When Netflix is ready to release a new season of a show they simply release the entire season all at one time. Boom! 13 episodes. 22 episodes. However many episodes there are in the season, everything is available to watch at once.
This has lead to what many people call “binge watching”. Instead of having to wait a week (or more) between episodes of your favorite show, you can watch as many as you want as quickly as you can. It is not uncommon for someone to binge an entire season over the course of a week, or a few days, or even a single weekend.
(search frequency for “binge” in the United States “Arts and Entertainment” category)
While I have never been able to consume that much media in a weekend, I certainly take advantage of access to an entire series. I often tie my Netflix or Hulu viewing with a daily run on the elliptical machine, allowing me to knock off one episode per day of Jessica Jones, rather than spending the eight or nine months the season would normally have lasted.
And I love the binge option. It is great to have the freedom to watch a season at my pace and within my schedule.
However, sometimes I feel like something is missing.

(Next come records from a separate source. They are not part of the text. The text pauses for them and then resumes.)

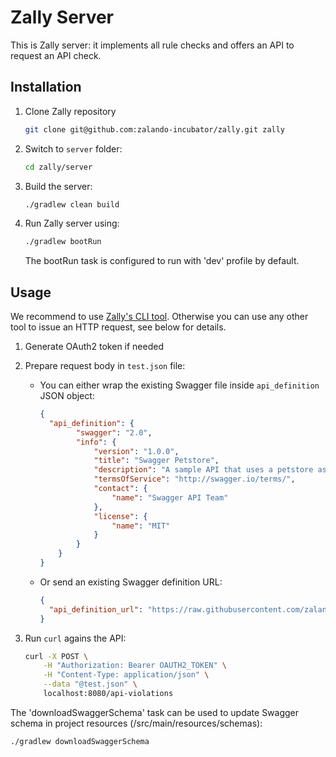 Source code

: # Zally Server

This is Zally server: it implements all rule checks and offers an API to request
an API check.

## Installation

1. Clone Zally repository
    ```bash
    git clone git@github.com:zalando-incubator/zally.git zally
    ```

2. Switch to `server` folder:
	```bash
	cd zally/server
	```

3. Build the server:
    ```bash
    ./gradlew clean build
    ```

4. Run Zally server using:
    ```bash
    ./gradlew bootRun
    ```
    The bootRun task is configured to run with 'dev' profile by default.

## Usage

We recommend to use [Zally's CLI tool](../cli). Otherwise you can use any other 
tool to issue an HTTP request, see below for details.

1. Generate OAuth2 token if needed

2. Prepare request body in `test.json` file:

    * You can either wrap the existing Swagger file inside `api_definition` JSON
      object:

        ```json
        {
          "api_definition": {
                "swagger": "2.0",
                "info": {
                    "version": "1.0.0",
                    "title": "Swagger Petstore",
                    "description": "A sample API that uses a petstore as an example to demonstrate features in the swagger-2.0 specification",
                    "termsOfService": "http://swagger.io/terms/",
                    "contact": {
                        "name": "Swagger API Team"
                    },
                    "license": {
                        "name": "MIT"
                    }
                }
            }
        }
        ```

    * Or send an existing Swagger definition URL:

        ```json
        {
          "api_definition_url": "https://raw.githubusercontent.com/zalando-incubator/zally/master/server/src/test/resources/fixtures/api_spp.json"
        }
        ```

3. Run `curl` agains the API:
    ```bash
    curl -X POST \
        -H "Authorization: Bearer OAUTH2_TOKEN" \
        -H "Content-Type: application/json" \
        --data "@test.json" \
        localhost:8080/api-violations
    ```

The 'downloadSwaggerSchema' task can be used to update Swagger schema in project resources (/src/main/resources/schemas): 

```$bash
./gradlew downloadSwaggerSchema
```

Although it can be frustrating to wait a week in between episodes of a favorite show, there are actually some interesting benefits to that arrangement. To illustrate this, let’s consider one of my all time favorite shows that I had to watch in week-by-week format when it first came out ... Lost.
Lost was a fantastic show full of mysteries, complex characters, lots of questions, and not many answers. It is a show that I became deeply invested in. I often wonder now, if Lost had been available all at once to binge watch, would I have become so connected to the show. Here’s why…
Since Lost only came out every week or so, I had lots of time in between episodes to think about the show I had just watched. In the week or two I waited for the next episode I did many things to dig deeper into the show:
- I went online and read reactions from other fans in online forums. I would learn about their theories, their predictions, and bits of clues that I may have missed when I watched the episode.
- I subscribed to and listened to Lost-themed podcasts. Again this exposed me to the ideas of other viewers, and sometimes even included interviews with the cast or writers for some inside scoop.
- I debated and discussed the latest episode with coworkers, friends, and family. It was the “watercooler talk” at the office.
- Sometimes I rewatched the episode to see something I may have missed the first time through.
- And of course I thought a lot about the show and developed my own theories.
First, I would argue that a lot of technology professional development is much like binge watching a Netflix TV series. That is, most PD is often “one and done”.
- You may go to a tech conference for one or two days, consume a wide range of technology sessions, and then head home.
- You may come to one of my Google Boot Camps in the summer for four or five days of intense Google Apps training, and then continue on with your summer plans.
- You may watch one of my edtech webinars, and then go about your day.
However, I can’t help but wonder if we lose some benefits when we stop at “one and done”.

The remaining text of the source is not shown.